WHAT TO WORK ON |
Look through the entries for the string "consumer" and copy every line where it shows up.

(Plain-text document sources)
Content starts
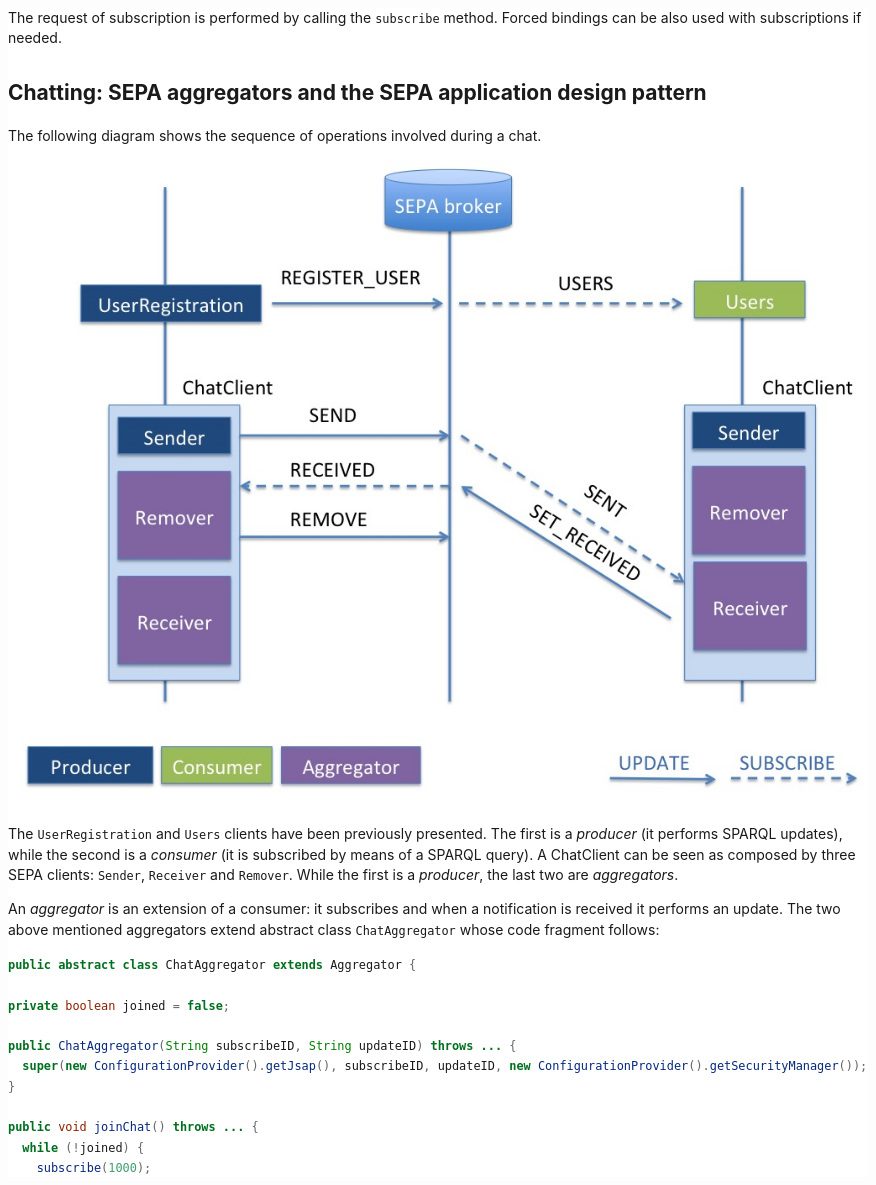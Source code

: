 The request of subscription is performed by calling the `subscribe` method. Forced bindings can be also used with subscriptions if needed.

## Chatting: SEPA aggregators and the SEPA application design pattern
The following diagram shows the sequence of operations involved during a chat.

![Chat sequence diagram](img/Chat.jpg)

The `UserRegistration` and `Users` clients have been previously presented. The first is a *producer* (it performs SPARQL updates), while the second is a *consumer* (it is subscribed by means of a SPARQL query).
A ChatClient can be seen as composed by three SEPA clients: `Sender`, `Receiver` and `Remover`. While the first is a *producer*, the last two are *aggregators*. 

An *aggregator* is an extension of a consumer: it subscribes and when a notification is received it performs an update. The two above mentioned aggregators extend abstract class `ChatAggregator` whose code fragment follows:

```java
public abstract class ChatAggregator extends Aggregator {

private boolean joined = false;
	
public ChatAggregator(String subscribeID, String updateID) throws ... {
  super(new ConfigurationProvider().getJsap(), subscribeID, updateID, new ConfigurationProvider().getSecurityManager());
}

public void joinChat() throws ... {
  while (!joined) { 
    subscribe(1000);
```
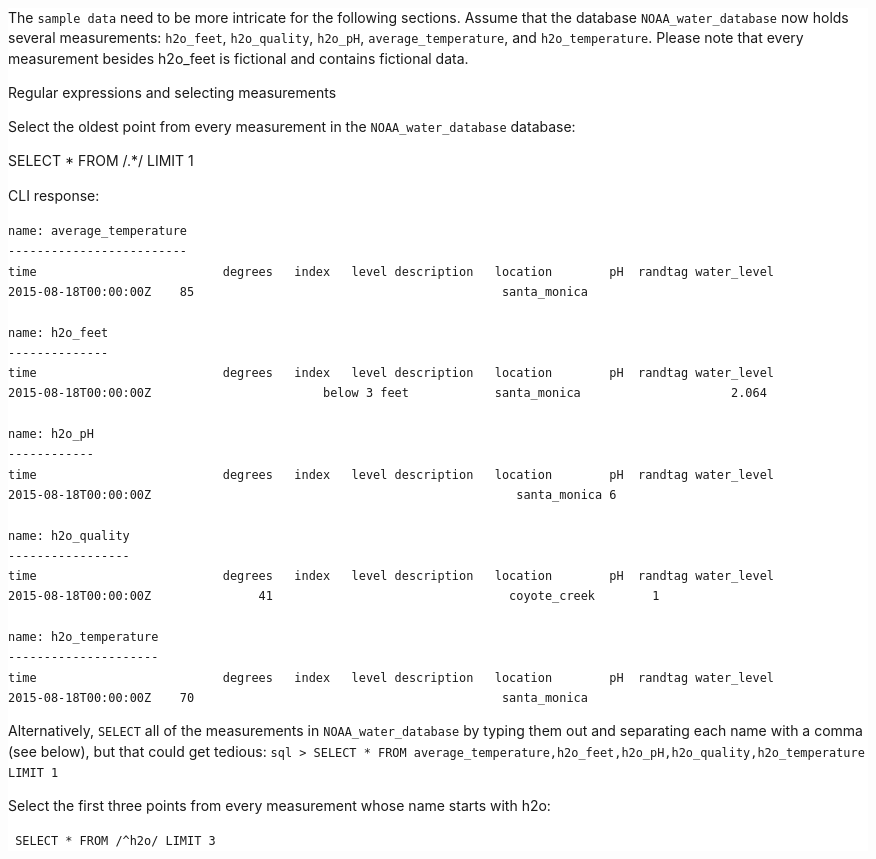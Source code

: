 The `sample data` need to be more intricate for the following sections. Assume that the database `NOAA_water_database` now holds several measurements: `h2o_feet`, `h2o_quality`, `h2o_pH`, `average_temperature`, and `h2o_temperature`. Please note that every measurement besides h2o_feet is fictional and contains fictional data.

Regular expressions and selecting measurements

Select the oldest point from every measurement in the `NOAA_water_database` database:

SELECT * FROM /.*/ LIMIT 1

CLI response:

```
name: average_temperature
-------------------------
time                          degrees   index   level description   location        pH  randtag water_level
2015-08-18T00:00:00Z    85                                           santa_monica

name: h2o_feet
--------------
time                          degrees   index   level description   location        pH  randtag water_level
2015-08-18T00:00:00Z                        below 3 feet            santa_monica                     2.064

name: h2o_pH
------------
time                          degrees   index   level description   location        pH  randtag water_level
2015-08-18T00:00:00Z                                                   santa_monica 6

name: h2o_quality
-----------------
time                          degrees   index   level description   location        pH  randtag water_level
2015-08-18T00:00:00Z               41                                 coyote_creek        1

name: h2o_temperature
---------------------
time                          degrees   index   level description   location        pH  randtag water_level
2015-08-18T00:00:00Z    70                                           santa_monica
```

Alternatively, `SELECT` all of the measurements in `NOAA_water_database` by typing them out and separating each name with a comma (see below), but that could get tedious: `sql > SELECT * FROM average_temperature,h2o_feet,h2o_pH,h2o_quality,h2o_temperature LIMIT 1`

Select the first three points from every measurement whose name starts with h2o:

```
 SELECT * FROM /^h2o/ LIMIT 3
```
Content ends
Content starts
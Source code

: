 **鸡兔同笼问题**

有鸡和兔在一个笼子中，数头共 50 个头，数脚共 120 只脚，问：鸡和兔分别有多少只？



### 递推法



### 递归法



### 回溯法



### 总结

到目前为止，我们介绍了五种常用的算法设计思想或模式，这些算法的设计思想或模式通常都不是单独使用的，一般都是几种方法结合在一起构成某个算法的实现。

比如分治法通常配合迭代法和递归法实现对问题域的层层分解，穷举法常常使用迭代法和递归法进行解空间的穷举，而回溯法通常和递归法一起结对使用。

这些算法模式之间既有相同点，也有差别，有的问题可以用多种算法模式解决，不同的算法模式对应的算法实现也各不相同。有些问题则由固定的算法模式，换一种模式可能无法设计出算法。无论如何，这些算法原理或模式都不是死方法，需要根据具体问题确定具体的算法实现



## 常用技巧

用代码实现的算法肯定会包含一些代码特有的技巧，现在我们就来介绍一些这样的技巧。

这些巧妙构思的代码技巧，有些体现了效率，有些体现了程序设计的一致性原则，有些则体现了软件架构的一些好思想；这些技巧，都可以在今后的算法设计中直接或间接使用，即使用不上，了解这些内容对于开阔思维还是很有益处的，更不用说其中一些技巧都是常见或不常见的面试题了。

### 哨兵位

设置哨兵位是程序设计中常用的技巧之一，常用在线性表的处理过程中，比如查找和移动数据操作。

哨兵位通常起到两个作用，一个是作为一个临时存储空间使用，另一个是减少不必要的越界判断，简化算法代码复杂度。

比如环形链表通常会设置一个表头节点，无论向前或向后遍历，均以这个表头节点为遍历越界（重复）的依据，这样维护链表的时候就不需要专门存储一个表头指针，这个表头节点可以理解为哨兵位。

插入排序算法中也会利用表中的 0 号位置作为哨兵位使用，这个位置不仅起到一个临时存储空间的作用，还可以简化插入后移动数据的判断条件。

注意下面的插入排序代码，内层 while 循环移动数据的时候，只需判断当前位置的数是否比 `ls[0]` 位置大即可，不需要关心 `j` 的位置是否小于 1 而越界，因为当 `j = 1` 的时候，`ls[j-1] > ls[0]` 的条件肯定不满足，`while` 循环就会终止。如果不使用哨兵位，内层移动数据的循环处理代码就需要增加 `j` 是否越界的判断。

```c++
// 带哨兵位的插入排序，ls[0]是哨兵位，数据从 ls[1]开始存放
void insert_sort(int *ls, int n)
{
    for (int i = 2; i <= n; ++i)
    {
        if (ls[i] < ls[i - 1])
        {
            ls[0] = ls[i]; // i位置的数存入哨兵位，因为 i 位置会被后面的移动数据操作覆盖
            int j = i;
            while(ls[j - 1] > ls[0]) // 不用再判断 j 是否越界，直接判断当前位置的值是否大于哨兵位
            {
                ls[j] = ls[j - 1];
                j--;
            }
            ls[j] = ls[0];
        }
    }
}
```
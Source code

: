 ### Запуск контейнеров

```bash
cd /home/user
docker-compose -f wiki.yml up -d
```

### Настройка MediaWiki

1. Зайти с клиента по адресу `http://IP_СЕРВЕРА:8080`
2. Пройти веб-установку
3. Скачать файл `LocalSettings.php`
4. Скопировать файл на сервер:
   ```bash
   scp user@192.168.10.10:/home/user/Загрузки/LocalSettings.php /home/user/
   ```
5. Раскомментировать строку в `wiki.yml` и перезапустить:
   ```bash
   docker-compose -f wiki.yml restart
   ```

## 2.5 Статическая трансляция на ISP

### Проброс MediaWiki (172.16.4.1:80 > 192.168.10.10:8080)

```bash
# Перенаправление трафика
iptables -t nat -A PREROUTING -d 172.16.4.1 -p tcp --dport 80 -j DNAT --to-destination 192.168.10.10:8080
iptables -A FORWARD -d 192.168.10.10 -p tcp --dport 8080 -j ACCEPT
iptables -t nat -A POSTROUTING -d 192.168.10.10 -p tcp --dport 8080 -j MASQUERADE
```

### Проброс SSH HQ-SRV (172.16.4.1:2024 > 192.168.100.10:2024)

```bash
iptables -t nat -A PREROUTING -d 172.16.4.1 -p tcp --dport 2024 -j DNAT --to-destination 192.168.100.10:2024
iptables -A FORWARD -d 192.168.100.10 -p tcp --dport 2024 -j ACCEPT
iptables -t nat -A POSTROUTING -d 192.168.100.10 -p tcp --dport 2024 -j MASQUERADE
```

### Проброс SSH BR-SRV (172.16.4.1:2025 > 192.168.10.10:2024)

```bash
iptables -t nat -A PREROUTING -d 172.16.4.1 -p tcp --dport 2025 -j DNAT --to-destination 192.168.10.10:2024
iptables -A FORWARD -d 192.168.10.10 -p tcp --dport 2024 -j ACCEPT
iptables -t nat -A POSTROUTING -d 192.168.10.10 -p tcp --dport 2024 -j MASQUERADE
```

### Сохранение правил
Content ends
EXERCISE RESULT |
The `UserRegistration` and `Users` clients have been previously presented. The first is a *producer* (it performs SPARQL updates), while the second is a *consumer* (it is subscribed by means of a SPARQL query).
An *aggregator* is an extension of a consumer: it subscribes and when a notification is received it performs an update. The two above mentioned aggregators extend abstract class `ChatAggregator` whose code fragment follows:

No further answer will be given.